**** Input for this task ****

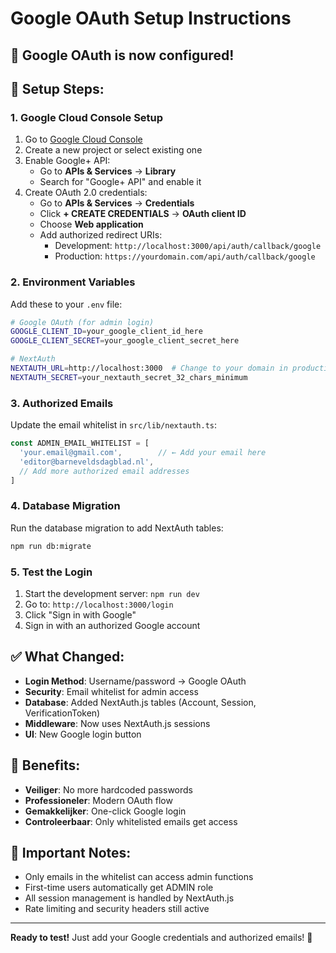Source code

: # Google OAuth Setup Instructions

## 🔐 **Google OAuth is now configured!** 

## 🚀 **Setup Steps:**

### 1. **Google Cloud Console Setup**

1. Go to [Google Cloud Console](https://console.cloud.google.com/)
2. Create a new project or select existing one
3. Enable Google+ API:
   - Go to **APIs & Services** → **Library**
   - Search for "Google+ API" and enable it
4. Create OAuth 2.0 credentials:
   - Go to **APIs & Services** → **Credentials** 
   - Click **+ CREATE CREDENTIALS** → **OAuth client ID**
   - Choose **Web application**
   - Add authorized redirect URIs:
     - Development: `http://localhost:3000/api/auth/callback/google`
     - Production: `https://yourdomain.com/api/auth/callback/google`

### 2. **Environment Variables**

Add these to your `.env` file:

```bash
# Google OAuth (for admin login)
GOOGLE_CLIENT_ID=your_google_client_id_here
GOOGLE_CLIENT_SECRET=your_google_client_secret_here

# NextAuth
NEXTAUTH_URL=http://localhost:3000  # Change to your domain in production
NEXTAUTH_SECRET=your_nextauth_secret_32_chars_minimum
```

### 3. **Authorized Emails**

Update the email whitelist in `src/lib/nextauth.ts`:

```typescript
const ADMIN_EMAIL_WHITELIST = [
  'your.email@gmail.com',        // ← Add your email here
  'editor@barneveldsdagblad.nl',
  // Add more authorized email addresses
]
```

### 4. **Database Migration**

Run the database migration to add NextAuth tables:

```bash
npm run db:migrate
```

### 5. **Test the Login**

1. Start the development server: `npm run dev`
2. Go to: `http://localhost:3000/login`
3. Click "Sign in with Google"
4. Sign in with an authorized Google account

## ✅ **What Changed:**

- **Login Method**: Username/password → Google OAuth
- **Security**: Email whitelist for admin access
- **Database**: Added NextAuth.js tables (Account, Session, VerificationToken)
- **Middleware**: Now uses NextAuth.js sessions
- **UI**: New Google login button

## 🎯 **Benefits:**

- **Veiliger**: No more hardcoded passwords
- **Professioneler**: Modern OAuth flow
- **Gemakkelijker**: One-click Google login
- **Controleerbaar**: Only whitelisted emails get access

## 🚨 **Important Notes:**

- Only emails in the whitelist can access admin functions
- First-time users automatically get ADMIN role
- All session management is handled by NextAuth.js
- Rate limiting and security headers still active

---

**Ready to test!** Just add your Google credentials and authorized emails! 🚀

****

Task goal: Could the lines from the first entry through the line that contains "## 🎯 **Benefits:**" be copied exactly, with all pictures left out?

Response:
Source code

: # Google OAuth Setup Instructions

## 🔐 **Google OAuth is now configured!** 

## 🚀 **Setup Steps:**

### 1. **Google Cloud Console Setup**

1. Go to [Google Cloud Console](https://console.cloud.google.com/)
2. Create a new project or select existing one
3. Enable Google+ API:
   - Go to **APIs & Services** → **Library**
   - Search for "Google+ API" and enable it
4. Create OAuth 2.0 credentials:
   - Go to **APIs & Services** → **Credentials** 
   - Click **+ CREATE CREDENTIALS** → **OAuth client ID**
   - Choose **Web application**
   - Add authorized redirect URIs:
     - Development: `http://localhost:3000/api/auth/callback/google`
     - Production: `https://yourdomain.com/api/auth/callback/google`

### 2. **Environment Variables**

Add these to your `.env` file:

```bash
# Google OAuth (for admin login)
GOOGLE_CLIENT_ID=your_google_client_id_here
GOOGLE_CLIENT_SECRET=your_google_client_secret_here

# NextAuth
NEXTAUTH_URL=http://localhost:3000  # Change to your domain in production
NEXTAUTH_SECRET=your_nextauth_secret_32_chars_minimum
```

### 3. **Authorized Emails**

Update the email whitelist in `src/lib/nextauth.ts`:

```typescript
const ADMIN_EMAIL_WHITELIST = [
  'your.email@gmail.com',        // ← Add your email here
  'editor@barneveldsdagblad.nl',
  // Add more authorized email addresses
]
```

### 4. **Database Migration**

Run the database migration to add NextAuth tables:

```bash
npm run db:migrate
```

### 5. **Test the Login**

1. Start the development server: `npm run dev`
2. Go to: `http://localhost:3000/login`
3. Click "Sign in with Google"
4. Sign in with an authorized Google account

## ✅ **What Changed:**

- **Login Method**: Username/password → Google OAuth
- **Security**: Email whitelist for admin access
- **Database**: Added NextAuth.js tables (Account, Session, VerificationToken)
- **Middleware**: Now uses NextAuth.js sessions
- **UI**: New Google login button

## 🎯 **Benefits:**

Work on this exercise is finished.